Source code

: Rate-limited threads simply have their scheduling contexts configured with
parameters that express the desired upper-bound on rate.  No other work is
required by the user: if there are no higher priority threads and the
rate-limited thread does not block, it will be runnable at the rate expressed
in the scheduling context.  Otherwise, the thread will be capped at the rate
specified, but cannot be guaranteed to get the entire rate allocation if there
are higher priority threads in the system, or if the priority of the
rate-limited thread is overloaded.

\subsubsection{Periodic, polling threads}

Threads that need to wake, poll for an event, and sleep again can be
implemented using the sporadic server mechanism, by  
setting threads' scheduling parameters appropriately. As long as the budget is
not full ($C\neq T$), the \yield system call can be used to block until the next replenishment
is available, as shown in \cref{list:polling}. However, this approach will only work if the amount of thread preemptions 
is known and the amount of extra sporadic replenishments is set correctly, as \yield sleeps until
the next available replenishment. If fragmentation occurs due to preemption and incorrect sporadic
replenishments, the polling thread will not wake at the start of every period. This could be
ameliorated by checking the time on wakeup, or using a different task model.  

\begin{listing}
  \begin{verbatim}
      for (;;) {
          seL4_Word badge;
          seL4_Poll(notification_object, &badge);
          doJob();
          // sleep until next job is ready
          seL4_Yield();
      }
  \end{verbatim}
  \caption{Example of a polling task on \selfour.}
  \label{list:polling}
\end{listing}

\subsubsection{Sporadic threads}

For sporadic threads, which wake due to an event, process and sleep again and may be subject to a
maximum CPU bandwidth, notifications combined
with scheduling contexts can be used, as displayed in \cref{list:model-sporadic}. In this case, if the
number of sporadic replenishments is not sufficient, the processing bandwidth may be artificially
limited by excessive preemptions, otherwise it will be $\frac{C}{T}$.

-----

▶ [What the task asks] Everything starting at the line containing "of a polling" and ending at the line containing "with scheduling contexts" in the records above should be repeated exactly, and only that.

▶ [Answer box]
  \caption{Example of a polling task on \selfour.}
  \label{list:polling}
\end{listing}

\subsubsection{Sporadic threads}

For sporadic threads, which wake due to an event, process and sleep again and may be subject to a
maximum CPU bandwidth, notifications combined
with scheduling contexts can be used, as displayed in \cref{list:model-sporadic}. In this case, if the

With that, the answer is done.